Э.Г.: Это уже семидесятые годы. Потом он все-таки написал об Эндере что-то хорошее, когда Н.И. умер, здесь напечатали. Но то, что выходило за рубежом, я этого уже не видела, Харджиев это все скрывал.
И.В. – Г.: В Швеции у него вышла в 70-е книга.
Э.Г.: Этого я уже не видела.
И.В. – Г.: Почему он скрывал?
Э.Г.: Это было в характере.
И.В. – Г.: Но вы были близким ему человеком?
Э.Г.: Да, я ему была очень близка, но оказалось – и тут все-таки эмоция была нехорошая. Вы знакомы с Володей Глоцером?
И.В. – Г.: Я из глоцеровского хедера – был такой литературный кружок в библиотеке Чехова, – я туда ходила.
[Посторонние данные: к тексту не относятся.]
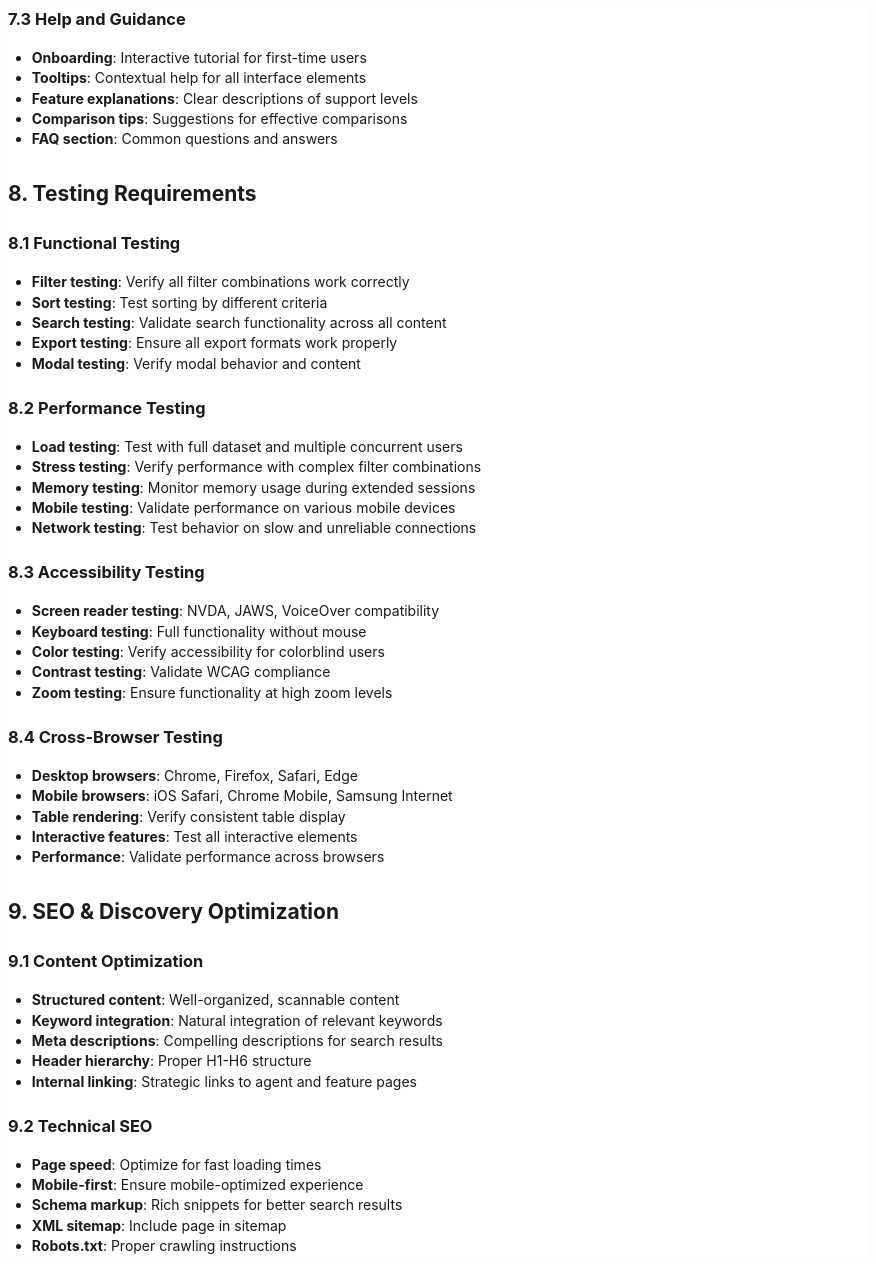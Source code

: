 ### 7.3 Help and Guidance
- **Onboarding**: Interactive tutorial for first-time users
- **Tooltips**: Contextual help for all interface elements
- **Feature explanations**: Clear descriptions of support levels
- **Comparison tips**: Suggestions for effective comparisons
- **FAQ section**: Common questions and answers

## 8. Testing Requirements

### 8.1 Functional Testing
- **Filter testing**: Verify all filter combinations work correctly
- **Sort testing**: Test sorting by different criteria
- **Search testing**: Validate search functionality across all content
- **Export testing**: Ensure all export formats work properly
- **Modal testing**: Verify modal behavior and content

### 8.2 Performance Testing
- **Load testing**: Test with full dataset and multiple concurrent users
- **Stress testing**: Verify performance with complex filter combinations
- **Memory testing**: Monitor memory usage during extended sessions
- **Mobile testing**: Validate performance on various mobile devices
- **Network testing**: Test behavior on slow and unreliable connections

### 8.3 Accessibility Testing
- **Screen reader testing**: NVDA, JAWS, VoiceOver compatibility
- **Keyboard testing**: Full functionality without mouse
- **Color testing**: Verify accessibility for colorblind users
- **Contrast testing**: Validate WCAG compliance
- **Zoom testing**: Ensure functionality at high zoom levels

### 8.4 Cross-Browser Testing
- **Desktop browsers**: Chrome, Firefox, Safari, Edge
- **Mobile browsers**: iOS Safari, Chrome Mobile, Samsung Internet
- **Table rendering**: Verify consistent table display
- **Interactive features**: Test all interactive elements
- **Performance**: Validate performance across browsers

## 9. SEO & Discovery Optimization

### 9.1 Content Optimization
- **Structured content**: Well-organized, scannable content
- **Keyword integration**: Natural integration of relevant keywords
- **Meta descriptions**: Compelling descriptions for search results
- **Header hierarchy**: Proper H1-H6 structure
- **Internal linking**: Strategic links to agent and feature pages

### 9.2 Technical SEO
- **Page speed**: Optimize for fast loading times
- **Mobile-first**: Ensure mobile-optimized experience
- **Schema markup**: Rich snippets for better search results
- **XML sitemap**: Include page in sitemap
- **Robots.txt**: Proper crawling instructions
Вообще он хороший человек.
Э.Г.: Да, конечно. Так вот, Глоцер писал про меня для литературной энциклопедии заметку, которая занимала там всего полпараграфа, и писал он ее целый год. Он написал, что у меня есть открытия, написал основные мои черты. И вдруг Н.И. пришел в бешенство: так не пишут в академических словарях, ничего не нужно, это справочные издания – то есть ревновал безумно. Да, я была поражена, он должен был бы радоваться, вместо этого позавидовал. А потом он мне сам говорил: «Почему-то к вам все относились как к чему-то низшему». Я не доросла, значит, ни до Харджиева, ни до Надьки. Вот они все такие, а я – ну что ж, без меня нельзя, потому что у него бывали жуткие состояния. Но тогда – как он был красноречив, как он меня уговаривал, чтобы я к нему приехала на другой конец Москвы! «Вы знаете мою надменность, вы знаете мое высокомерие – я вас умоляю», у него тоска была, такой невроз. Надо было к нему ехать, он не мог без этого. Но сознаться, что я ему нужна очень, – ни за что, никогда. И однажды он мне сам сказал: «Я думал, почему все так к вам относятся?..» А я была скромна, между нами говоря.